# Car repair as tax write-off?



## M138 (Oct 5, 2017)

Just had my car in for inspection. Looks like my shocks need to be replaced and it's not going to be cheap. Any chance that Uber drivers can write off hefty repairs come tax time?


----------



## Disgusted Driver (Jan 9, 2015)

M138 said:


> Just had my car in for inspection. Looks like my shocks need to be replaced and it's not going to be cheap. Any chance that Uber drivers can write off hefty repairs come tax time?


Yes or no, it depends.

You can either itemize all expenses OR take the mileage deduction for every mile driven working with or without a pax. You can not do both. For most it is easier and more lucrative to take the mileage deduction.


----------



## M138 (Oct 5, 2017)

Disgusted Driver said:


> Yes or no, it depends.
> 
> You can either itemize all expenses OR take the mileage deduction for every mile driven working with or without a pax.

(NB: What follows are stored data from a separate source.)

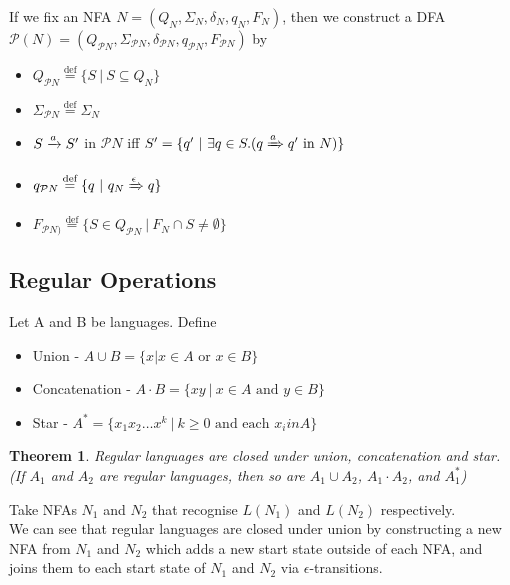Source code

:\documentclass{article}
\newtheorem{thm}{Theorem}
\newcommand{\Trans}[3]{ #1 \xrightarrow{ #2 }\mathrel{\vphantom{\to}} #3 }
\newcommand{\dTrans}[3]{ #1 \xRightarrow{ #2 }\mathrel{\vphantom{\to}} #3 }
\newcommand{\eqdef}[0]{ \overset{\text{def}}{=} }
\begin{document}
    If we fix an NFA $N = (Q_N, \Sigma_N, \delta_N, q_N, F_N)$, then we construct a DFA $\mathcal{P}(N) = (Q_{\mathcal{P}N}, \Sigma_{\mathcal{P}N}, \delta_{\mathcal{P}N}, q_{\mathcal{P}N}, F_{\mathcal{P}N})$ by
    \begin{itemize}
        \item $Q_{\mathcal{P}N} \eqdef \{ S \ | \ S \subseteq Q_N \}$
        \item $\Sigma_{\mathcal{P}N} \eqdef \Sigma_N$
        \item $\Trans{S}{a}{S'}$ in $\mathcal{P}N$ iff $S' = \{ q' \ | \ \exists q \in S.( \dTrans{q}{a}{q'} \text{ in } N) \}$
        \item $q_{\mathcal{P}N} \eqdef \{ q \ | \ \dTrans{q_N}{\epsilon}{q}\}$
        \item $F_{\mathcal{P}N)} \eqdef \{ S \in Q_{\mathcal{P}N} \ | \ F_N \cap S \neq \emptyset \} $
    \end{itemize}
    
    
    \subsection{Regular Operations}

    Let A and B be languages. Define 
    \begin{itemize}
        \item Union - $A \cup B = \{ x | x \in A \text{ or } x \in B \}$ 
        \item Concatenation - $A \cdot B = \{ xy \ | \ x \in A \text{ and } y \in B \}$ 
        \item Star - $A^* = \{ x_1 x_2 \ldots x^k \ |  \ k \geq 0 \text{ and each } x_i in A \}   $
    \end{itemize}

    \begin{thm}
        Regular languages are closed under union, concatenation and star. (If $A_1$ and $A_2$ are regular languages, then so are $A_1 \cup A_2$, $A_1 \cdot A_2$, and $A_1^*$)
    \end{thm}

    Take NFAs $N_1$ and $N_2$ that recognise $L(N_1)$ and $L(N_2)$ respectively.  \\

    We can see that regular languages are closed under union by constructing a new NFA from $N_1$ and $N_2$ which adds a new start state outside of each NFA, and joins them to each start state of $N_1$ and $N_2$ via $\epsilon$-transitions. 
    
\end{document}
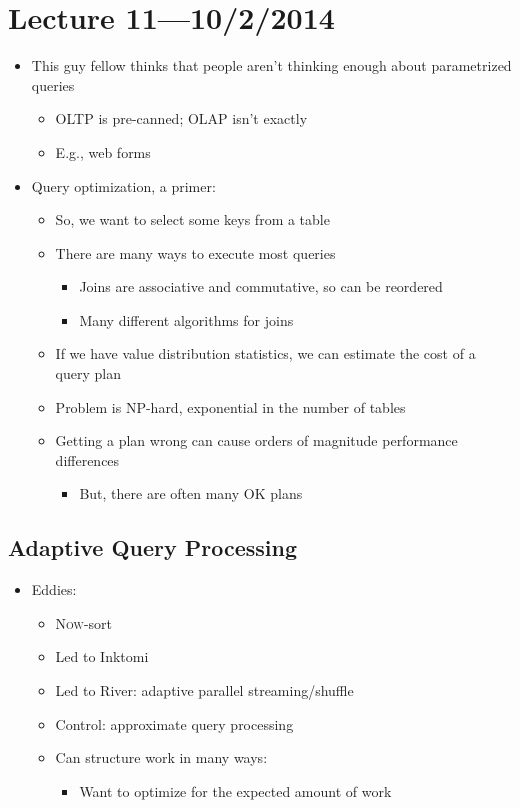 \documentclass[10pt]{article}
\begin{document}
\section{Lecture 11---10/2/2014}

\begin{itemize}
\item This guy fellow thinks that people aren't thinking enough about parametrized queries
\begin{itemize}
\item OLTP is pre-canned; OLAP isn't exactly
\item E.g., web forms
\end{itemize}
\item Query optimization, a primer:
\begin{itemize}
\item So, we want to select some keys from a table
\item There are many ways to execute most queries
\begin{itemize}
\item Joins are associative and commutative, so can be reordered
\item Many different algorithms for joins
\end{itemize}
\item If we have value distribution statistics, we can estimate the cost of a query plan
\item Problem is NP-hard, exponential in the number of tables
\item Getting a plan wrong can cause orders of magnitude performance differences
\begin{itemize}
\item But, there are often many OK plans
\end{itemize}
\end{itemize}
\end{itemize}

\subsection{Adaptive Query Processing}

\begin{itemize}
\item Eddies:
\begin{itemize}
\item \textsc{Now}-sort
\item Led to Inktomi
\item Led to River: adaptive parallel streaming/shuffle
\item Control: approximate query processing
\item Can structure work in many ways:
\begin{itemize}
\item Want to optimize for the expected amount of work
\end{itemize}
\end{itemize}
\end{itemize}
\end{document}
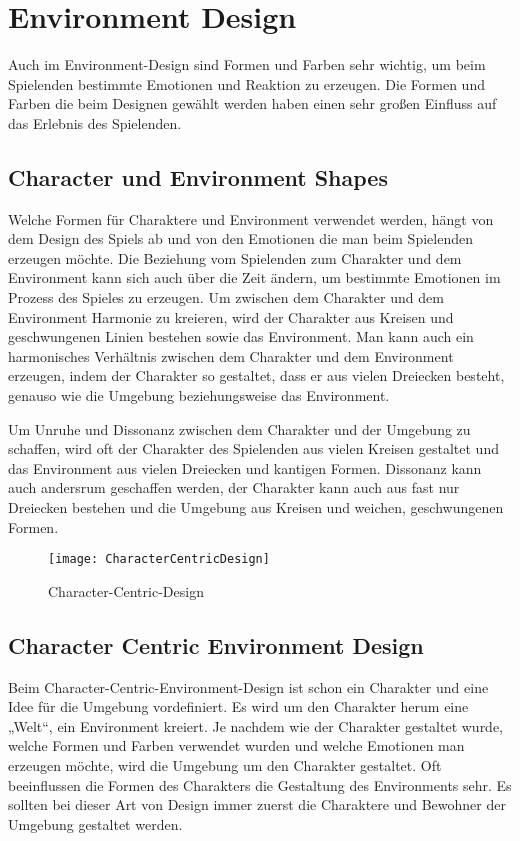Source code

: \section{Environment Design}
Auch im Environment-Design sind Formen und Farben sehr wichtig, um beim Spielenden bestimmte Emotionen und Reaktion zu erzeugen. Die Formen und Farben die beim Designen gewählt werden haben einen sehr großen Einfluss auf das Erlebnis des Spielenden. 
\cite{_drawing_basics_and_video_game_art}

\subsection{Character und Environment Shapes}
Welche Formen für Charaktere und Environment verwendet werden, hängt von dem Design des Spiels ab und von den Emotionen die man beim Spielenden erzeugen möchte. Die Beziehung vom Spielenden zum Charakter und dem Environment kann sich auch über die Zeit ändern, um bestimmte Emotionen im Prozess des Spieles zu erzeugen. 
\cite{_drawing_basics_and_video_game_art}
Um zwischen dem Charakter und dem Environment Harmonie zu kreieren, wird der Charakter aus Kreisen und geschwungenen Linien bestehen sowie das Environment. Man kann auch ein harmonisches Verhältnis zwischen dem Charakter und dem Environment erzeugen, indem der Charakter so gestaltet, dass er aus vielen Dreiecken besteht, genauso wie die Umgebung beziehungsweise das Environment.
\cite{_drawing_basics_and_video_game_art}

Um Unruhe und Dissonanz zwischen dem Charakter und der Umgebung zu schaffen, wird oft der Charakter des Spielenden aus vielen Kreisen gestaltet und das Environment aus vielen Dreiecken und kantigen Formen. Dissonanz kann auch andersrum geschaffen werden, der Charakter kann auch aus fast nur Dreiecken bestehen und die Umgebung aus Kreisen und weichen, geschwungenen Formen. 
\cite{_drawing_basics_and_video_game_art}

\begin{figure}[H]
	\centering
	\texttt{[image: CharacterCentricDesign]}
	\caption{Character-Centric-Design\cite{_drawing_basics_and_video_game_art}}
\end{figure}

\subsection{Character Centric Environment Design }
Beim Character-Centric-Environment-Design ist schon ein Charakter und eine Idee für die Umgebung vordefiniert. Es wird um den Charakter herum eine „Welt“, ein Environment kreiert. Je nachdem wie der Charakter gestaltet wurde, welche Formen und Farben verwendet wurden und welche Emotionen man erzeugen möchte, wird die Umgebung um den Charakter gestaltet. Oft beeinflussen die Formen des Charakters die Gestaltung des Environments sehr. Es sollten bei dieser Art von Design immer zuerst die Charaktere und Bewohner der Umgebung gestaltet werden.
\cite{_drawing_basics_and_video_game_art}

You can not do both. For most it is easier and more lucrative to take the mileage deduction.


Great information. Thank you!


----------



## Older Chauffeur (Oct 16, 2014)

Bear in mind that actual expenses are deductible up to the percentage of business use. For example, based on your mileage log, you can prove that your business use was 60% of the total miles on the car, and you had a $1000 repair- the deduction would be limited to $600. That method requires additional record keeping and receipts for what may prove to be less of a deduction than using the standard mileage rate.


----------



## Mars Troll Number 4 (Oct 30, 2015)

Older Chauffeur said:


> Bear in mind that actual expenses are deductible up to the percentage of business use. For example, based on your mileage log, you can prove that your business use was 60% of the total miles on the car, and you had a $1000 repair- the deduction would be limited to $600. That method requires additional record keeping and receipts for what may prove to be less of a deduction than using the standard mileage rate.


I've never had actual end up on top using lower end vehicles.

(I.e. X or Xl)

Select, black, ect..

I could see it happen...


----------



## Older Chauffeur (Oct 16, 2014)

Mears Troll Number 4 said:


> I've never had actual end up on top using lower end vehicles.
> 
> (I.e. X or Xl)
> 
> ...


Good point. But we've seen evidence on here of people driving older Beemers and Benzes on the cheaper platforms, so I suppose it's possible. Keeping all the receipts for gas, etc would be a nuisance.


----------



## Mars Troll Number 4 (Oct 30, 2015)

Older Chauffeur said:


> Good point. But we've seen evidence on here of people driving older Beemers and Benzes on the cheaper platforms, so I suppose it's possible. Keeping all the receipts for gas, etc would be a nuisance.


I'm not saying it's not possible for a higher end car to be covered by the standard mile rate, i honestly don't have enough experience or have run the numbers to know..

I'm saying it's possible on a high end car actual expenses could go over.


----------



## Older Chauffeur (Oct 16, 2014)

Mears Troll Number 4 said:


> I'm not saying it's not possible for a higher end car to be covered by the standard mile rate, i honestly don't have enough experience or have run the numbers to know..
> 
> I'm saying it's possible on a high end car actual expenses could go over.


Yes, and I was agreeing with you for older (out of warranty and expensive to maintain) cars used on the X platform.


----------